Fig. 1: Human iPS-MSPCs undergo continuous maturation towards reacquisition of immune modulatory potential.

a Experimental setup: I. MSPCs derived from bone marrow (BM) and umbilical cord blood (UCB) were reprogrammed into iPSCs before mesoderm induction and maturation into mesodermal iPS-MSPCs to enable sequential gene expression and functional profiling. II. DOCK-2 mutated patient fibroblast (FB) lines were compared to healthy controls for phenotype and immunomodulation. III. Healthy iPSCs were used for CRISPR/Cas9-mediated bi-allelic DOCK-2 knockout, subsequent DOCK-2^-/- iPS-MSPC propagation and function comparison.
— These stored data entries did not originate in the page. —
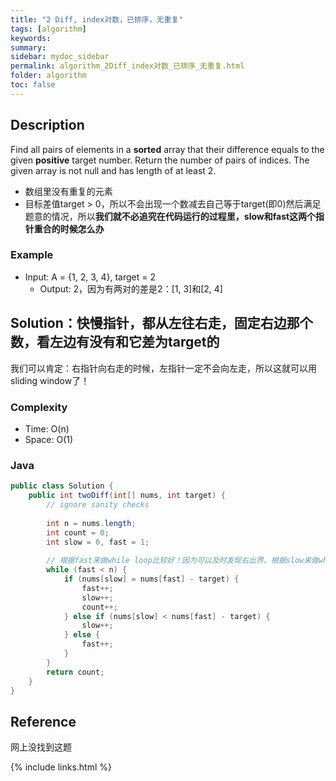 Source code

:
```yaml
---
title: "2 Diff, index对数，已排序，无重复"
tags: [algorithm]
keywords:
summary:
sidebar: mydoc_sidebar
permalink: algorithm_2Diff_index对数_已排序_无重复.html
folder: algorithm
toc: false
---
```


## Description
Find all pairs of elements in a **sorted** array that their difference equals to the given **positive** target number. 
Return the number of pairs of indices.
The given array is not null and has length of at least 2.

* 数组里没有重复的元素
* 目标差值target > 0，所以不会出现一个数减去自己等于target(即0)然后满足题意的情况，所以**我们就不必追究在代码运行的过程里，slow和fast这两个指针重合的时候怎么办**

### Example
* Input: A = {1, 2, 3, 4}, target = 2
  * Output: 2，因为有两对的差是2：[1, 3]和[2, 4]

## Solution：快慢指针，都从左往右走，固定右边那个数，看左边有没有和它差为target的
我们可以肯定：右指针向右走的时候，左指针一定不会向左走，所以这就可以用sliding window了！

### Complexity
* Time: O(n)
* Space: O(1)

### Java
```java
public class Solution {
    public int twoDiff(int[] nums, int target) {
        // ignore sanity checks
        
        int n = nums.length;
        int count = 0;
        int slow = 0, fast = 1;
        
        // 根据fast来做while loop比较好！因为可以及时发现右出界。根据slow来做while loop就不方便
        while (fast < n) {
            if (nums[slow] = nums[fast] - target) {
                fast++;
                slow++;
                count++;
            } else if (nums[slow] < nums[fast] - target) {
                slow++;
            } else {
                fast++;
            }
        }
        return count;
    }
}
```

## Reference
网上没找到这题

{% include links.html %}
IV. Healthy control FB and iPS-MSPCs were subjected to si-RNA-mediated DOCK2 knockdown to determine the immediate effect of reduced DOCK2 GEF presence in stromal cells during immunomodulation. b Cluster analysis of single cell-based flow cytometry marker profiling during differentiation of MSPC-derived iPSCs back into iPS-MSPCs. Mean ΔMFI values (specific antibody staining minus isotype control) from passage 0 (p0) to p8, compared to parental MSPCs. c Immunomodulatory potential of iPS-MSPCs inhibiting T-cell mitogenesis at 1:3 ratio iPSCs or MSPCs:immune cells increased with differentiation from early to late passages compared to parental primary MSPCs and iPSCs. (BM: iPSC n = 10, iPS-MSPC p1 – 2 n = 6, iPS-MSPC p4 – 6 n = 8, iPS-MSPC p ≥ 8 = 7, MSPC n = 9; UCB: iPSC n = 7, iPS-MSPC p1 – 2 n = 5, iPS-MSPC p4 – 6 n = 8, iPS-MSPC p ≥ 8 n = 7, MSPC n = 7; PBMC:MSPC ratio 1:3; one-way ANOVA including Tukey´s multiple comparison test: ****p < 0.0001 for BM and UCB, BM: df = 70, F = 24.16; UCB: df = 58, F = 25.48). Percent inhibition after normalizing mean T cell proliferation values of individual assays shown. Symbol and color-code as indicated. Error bars represent standard deviation.